Getting through the autumn years the smart way
Engine product: smart.life
The older an aircraft and its components, the more attention is paid to maintenance costs. This is especially the case when a partial fleet retirement is planned or underway. And it is also particularly true for all engines. But now, the Engine Services Division of Lufthansa Technik has developed smart.life, a new, flexible product for managing older engine models. The goal is to manage engines which have already reached the second half of their life-cycle in such a way that, until they are retired from flight operations, excessive maintenance work is avoided and costs are minimized accordingly. Complex repair procedures, for example, can be rejected in favor of simpler procedures, and the full replacement of modules and engines can be avoided.
An innovation with this new product is that it takes into account tailored work scope and the utilization of components with a limited product life, based on the remaining lifetime of the individual engine and also on the potential to produce a functional and usable engine from excess components or as a fusion of two defective engines. This means that complex and thus costly repair procedures can be avoided in favor of on-site and on-wing repairs. Another key aspect relates to leasing models, with particular value assigned to flexibility in supporting customers in the purchase and sale of engines as well as to the warehousing of the customer's own replacement engines, assemblies, and components.

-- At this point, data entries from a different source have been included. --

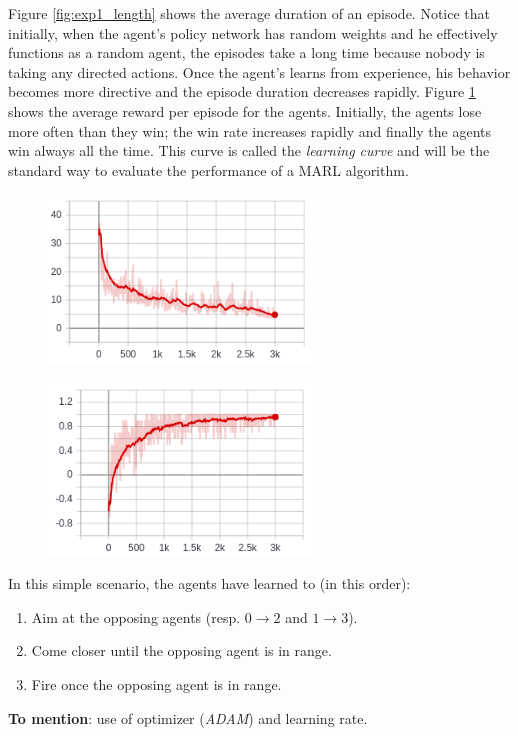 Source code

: Figure \ref{fig:exp1_length} shows the average duration of an episode. Notice that initially, when the agent's policy network has random weights and he effectively functions as a random agent, the episodes take a long time because nobody is taking any directed actions. Once the agent's learns from experience, his behavior becomes more directive and the episode duration decreases rapidly. Figure \ref{fig:exp1_reward} shows the average reward per episode for the agents. Initially, the agents lose more often than they win; the win rate increases rapidly and finally the agents win always all the time. This curve is called the \emph{learning curve} and will be the standard way to evaluate the performance of a MARL algorithm.\\

\begin{figure}
\centering
\begin{minipage}{.5\textwidth}
  \centering
  \includegraphics[width=7cm]{images/experiment1/mean_length.png}
  \label{fig:exp1_length}
\end{minipage}%
\begin{minipage}{.5\textwidth}
  \centering
  \includegraphics[width=7cm]{images/experiment1/mean_reward.png}
  \label{fig:exp1_reward}
\end{minipage}
\end{figure}
In this simple scenario, the agents have learned to (in this order):
\begin{enumerate}
    \item Aim at the opposing agents (resp. $0 \rightarrow 2$ and $1 \rightarrow 3$).
    \item Come closer until the opposing agent is in range.
    \item Fire once the opposing agent is in range.
\end{enumerate}
\textbf{To mention}: use of optimizer (\emph{ADAM}) and learning rate.\\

The individual product building blocks can be combined with each other ad hoc and adapted to the individual customer situation. The product is thus optimally tailored to the airline customer's requirements and possibilities. The precise evaluation of the customer situation is dependent on such criteria as fleet size, the desired residual lifetime of the engines as this relates to fleet retirement plans, and legal restrictions on individual assemblies and engine components. The optimal combination of product building blocks relevant for the particular customer is beneficial to the customer and also provides for synergies within Lufthansa Technik.

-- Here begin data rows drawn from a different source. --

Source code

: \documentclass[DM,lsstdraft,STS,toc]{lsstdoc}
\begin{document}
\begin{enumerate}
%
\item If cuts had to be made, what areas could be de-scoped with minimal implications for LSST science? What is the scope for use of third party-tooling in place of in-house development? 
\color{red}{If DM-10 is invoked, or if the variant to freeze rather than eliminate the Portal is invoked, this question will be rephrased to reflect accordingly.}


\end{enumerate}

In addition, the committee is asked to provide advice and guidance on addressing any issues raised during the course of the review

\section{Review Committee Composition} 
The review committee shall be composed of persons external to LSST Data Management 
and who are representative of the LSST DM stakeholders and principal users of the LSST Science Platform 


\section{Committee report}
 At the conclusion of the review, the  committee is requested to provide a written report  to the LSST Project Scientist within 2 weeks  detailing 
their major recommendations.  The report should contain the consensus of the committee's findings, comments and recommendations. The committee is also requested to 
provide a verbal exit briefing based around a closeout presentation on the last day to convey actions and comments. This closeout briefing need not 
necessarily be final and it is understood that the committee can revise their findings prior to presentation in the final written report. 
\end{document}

First and foremost, though, it makes it possible to align smart.life in various ways to satisfy different customer requirements. This makes it possible to avoid unnecessary workshop visits, minimize maintenance costs, and provide flexibility for customer processes. The leasing model, individually tailored for each customer, ensures the fulfillment of existing contracts, the minimization of risk, and the maximization of liquidity and capital yields by incorporating tangible assets in the concepts jointly produced by Lufthansa Technik and the customer. As an alternative to classic engine overhaul, smart.life presents a completely new product, facilitating engine management for airline customers that is both flexible and optimized and that delivers significant savings potential.
The smart.life product represents a paradigm change in engine maintenance. The goal is no longer restricted to completely rebuilding an engine shortly before it is phased out. Instead, the goal is to maintain engines in such a way that when they are retired, they have as little product life left as is feasible, or that they fulfill the parameters defined by the customer. As a product, smart.life is primarily targeted at older engines. The focus is therefore currently on General Electric's CF680C2, Pratt & Whitney's PW4000-94, and CFM International's CFM 56-5A and CFM 56-5C engines. Over the long term, however, the target product group will encompass all other engine models as they reach the second half of their life-cycle.